Segment Start: Data to examine

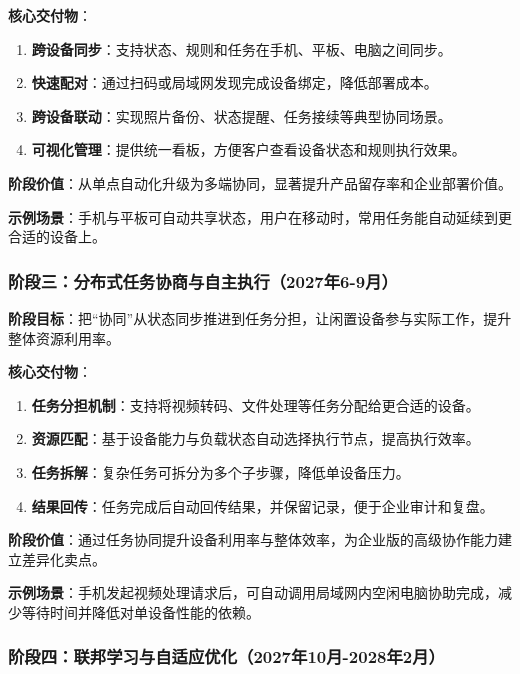\documentclass[12pt,a4paper]{article}
\begin{document}
\textbf{核心交付物}：

\begin{enumerate}
  \item \textbf{跨设备同步}：支持状态、规则和任务在手机、平板、电脑之间同步。
  \item \textbf{快速配对}：通过扫码或局域网发现完成设备绑定，降低部署成本。
  \item \textbf{跨设备联动}：实现照片备份、状态提醒、任务接续等典型协同场景。
  \item \textbf{可视化管理}：提供统一看板，方便客户查看设备状态和规则执行效果。
\end{enumerate}

\textbf{阶段价值}：从单点自动化升级为多端协同，显著提升产品留存率和企业部署价值。

\textbf{示例场景}：手机与平板可自动共享状态，用户在移动时，常用任务能自动延续到更合适的设备上。

\subsubsection{阶段三：分布式任务协商与自主执行（2027年6-9月）}

\textbf{阶段目标}：把“协同”从状态同步推进到任务分担，让闲置设备参与实际工作，提升整体资源利用率。

\textbf{核心交付物}：

\begin{enumerate}
  \item \textbf{任务分担机制}：支持将视频转码、文件处理等任务分配给更合适的设备。
  \item \textbf{资源匹配}：基于设备能力与负载状态自动选择执行节点，提高执行效率。
  \item \textbf{任务拆解}：复杂任务可拆分为多个子步骤，降低单设备压力。
  \item \textbf{结果回传}：任务完成后自动回传结果，并保留记录，便于企业审计和复盘。
\end{enumerate}

\textbf{阶段价值}：通过任务协同提升设备利用率与整体效率，为企业版的高级协作能力建立差异化卖点。

\textbf{示例场景}：手机发起视频处理请求后，可自动调用局域网内空闲电脑协助完成，减少等待时间并降低对单设备性能的依赖。

\subsubsection{阶段四：联邦学习与自适应优化（2027年10月-2028年2月）}
\end{document}
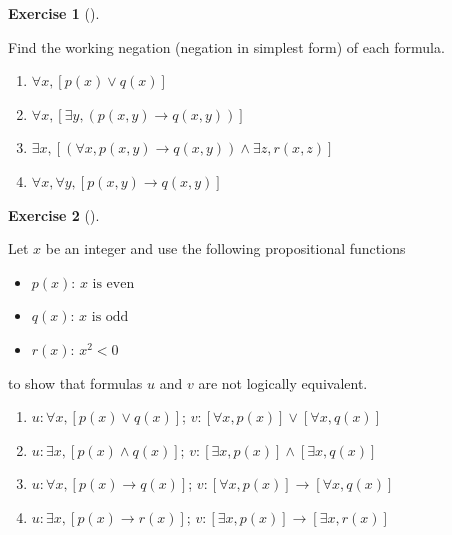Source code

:\documentclass[
  letterpaper,
  10pt,
  reqno,
  twopage,
  openany]{book}
\providecommand{\tightlist}{%
  \setlength{\itemsep}{0pt}\setlength{\parskip}{0pt}}\usepackage{longtable,booktabs,array}
\theoremstyle{plain}
\theoremstyle{definition}
\newtheorem{exercise}{Exercise}[chapter]
\theoremstyle{definition}
\theoremstyle{definition}
\theoremstyle{plain}
\theoremstyle{plain}
\theoremstyle{remark}
\begin{document}
\leavevmode{}%
\begin{exercise}[]\label{exr-working-negation}

Find the working negation (negation in simplest form) of each formula.

\begin{enumerate}
\def\labelenumi{\arabic{enumi}.}
\tightlist
\item
  \(\forall x, [p(x)\lor q(x)]\)
\item
  \(\forall x, [\exists y, (p(x,y)\rightarrow q(x,y))]\)
\item
  \(\exists x, [(\forall x, p(x,y)\rightarrow q(x,y))\land \exists z, r(x,z)]\)
\item
  \(\forall x, \forall y, [p(x,y)\rightarrow q(x,y)]\)
\end{enumerate}

\end{exercise}

\leavevmode{}%
\begin{exercise}[]\label{exr-show-logically-equivalent}

Let \(x\) be an integer and use the following propositional functions

\begin{itemize}
\tightlist
\item
  \(p(x)\): \(x \text{ is even }\)
\item
  \(q(x)\): \(x \text{ is odd }\)
\item
  \(r(x)\): \(x^2<0\)
\end{itemize}

to show that formulas \(u\) and \(v\) are not logically equivalent.

\begin{enumerate}
\def\labelenumi{\arabic{enumi}.}
\tightlist
\item
  \(u: \forall x, [p(x)\lor q(x)]\);
  \quad \(v: [\forall x, p(x)] \lor [\forall x, q(x)]\)
\item
  \(u: \exists x, [p(x)\land q(x)]\);
  \quad \(v: [\exists x, p(x)] \land [\exists x, q(x)]\)
\item
  \(u: \forall x, [p(x)\rightarrow q(x)]\);
  \quad \(v: [\forall x, p(x)] \rightarrow [\forall x, q(x)]\)
\item
  \(u: \exists x, [p(x)\rightarrow r(x)]\);
  \quad \(v: [\exists x, p(x)] \rightarrow [\exists x, r(x)]\)
\end{enumerate}

\end{exercise}
\end{document}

Segment End: Data to examine

Write out each entry word for word, images excluded.

\documentclass[12pt,a4paper]{article}
\begin{document}
\textbf{核心交付物}：

\begin{enumerate}
  \item \textbf{跨设备同步}：支持状态、规则和任务在手机、平板、电脑之间同步。
  \item \textbf{快速配对}：通过扫码或局域网发现完成设备绑定，降低部署成本。
  \item \textbf{跨设备联动}：实现照片备份、状态提醒、任务接续等典型协同场景。
  \item \textbf{可视化管理}：提供统一看板，方便客户查看设备状态和规则执行效果。
\end{enumerate}

\textbf{阶段价值}：从单点自动化升级为多端协同，显著提升产品留存率和企业部署价值。

\textbf{示例场景}：手机与平板可自动共享状态，用户在移动时，常用任务能自动延续到更合适的设备上。

\subsubsection{阶段三：分布式任务协商与自主执行（2027年6-9月）}

\textbf{阶段目标}：把“协同”从状态同步推进到任务分担，让闲置设备参与实际工作，提升整体资源利用率。

\textbf{核心交付物}：

\begin{enumerate}
  \item \textbf{任务分担机制}：支持将视频转码、文件处理等任务分配给更合适的设备。
  \item \textbf{资源匹配}：基于设备能力与负载状态自动选择执行节点，提高执行效率。
  \item \textbf{任务拆解}：复杂任务可拆分为多个子步骤，降低单设备压力。
  \item \textbf{结果回传}：任务完成后自动回传结果，并保留记录，便于企业审计和复盘。
\end{enumerate}

\textbf{阶段价值}：通过任务协同提升设备利用率与整体效率，为企业版的高级协作能力建立差异化卖点。

\textbf{示例场景}：手机发起视频处理请求后，可自动调用局域网内空闲电脑协助完成，减少等待时间并降低对单设备性能的依赖。

\subsubsection{阶段四：联邦学习与自适应优化（2027年10月-2028年2月）}
\end{document}
Source code

:\documentclass[
  letterpaper,
  10pt,
  reqno,
  twopage,
  openany]{book}
\providecommand{\tightlist}{%
  \setlength{\itemsep}{0pt}\setlength{\parskip}{0pt}}\usepackage{longtable,booktabs,array}
\theoremstyle{plain}
\theoremstyle{definition}
\newtheorem{exercise}{Exercise}[chapter]
\theoremstyle{definition}
\theoremstyle{definition}
\theoremstyle{plain}
\theoremstyle{plain}
\theoremstyle{remark}
\begin{document}
\leavevmode{}%
\begin{exercise}[]\label{exr-working-negation}

Find the working negation (negation in simplest form) of each formula.

\begin{enumerate}
\def\labelenumi{\arabic{enumi}.}
\tightlist
\item
  \(\forall x, [p(x)\lor q(x)]\)
\item
  \(\forall x, [\exists y, (p(x,y)\rightarrow q(x,y))]\)
\item
  \(\exists x, [(\forall x, p(x,y)\rightarrow q(x,y))\land \exists z, r(x,z)]\)
\item
  \(\forall x, \forall y, [p(x,y)\rightarrow q(x,y)]\)
\end{enumerate}

\end{exercise}

\leavevmode{}%
\begin{exercise}[]\label{exr-show-logically-equivalent}

Let \(x\) be an integer and use the following propositional functions

\begin{itemize}
\tightlist
\item
  \(p(x)\): \(x \text{ is even }\)
\item
  \(q(x)\): \(x \text{ is odd }\)
\item
  \(r(x)\): \(x^2<0\)
\end{itemize}

to show that formulas \(u\) and \(v\) are not logically equivalent.

\begin{enumerate}
\def\labelenumi{\arabic{enumi}.}
\tightlist
\item
  \(u: \forall x, [p(x)\lor q(x)]\);
  \quad \(v: [\forall x, p(x)] \lor [\forall x, q(x)]\)
\item
  \(u: \exists x, [p(x)\land q(x)]\);
  \quad \(v: [\exists x, p(x)] \land [\exists x, q(x)]\)
\item
  \(u: \forall x, [p(x)\rightarrow q(x)]\);
  \quad \(v: [\forall x, p(x)] \rightarrow [\forall x, q(x)]\)
\item
  \(u: \exists x, [p(x)\rightarrow r(x)]\);
  \quad \(v: [\exists x, p(x)] \rightarrow [\exists x, r(x)]\)
\end{enumerate}

\end{exercise}
\end{document}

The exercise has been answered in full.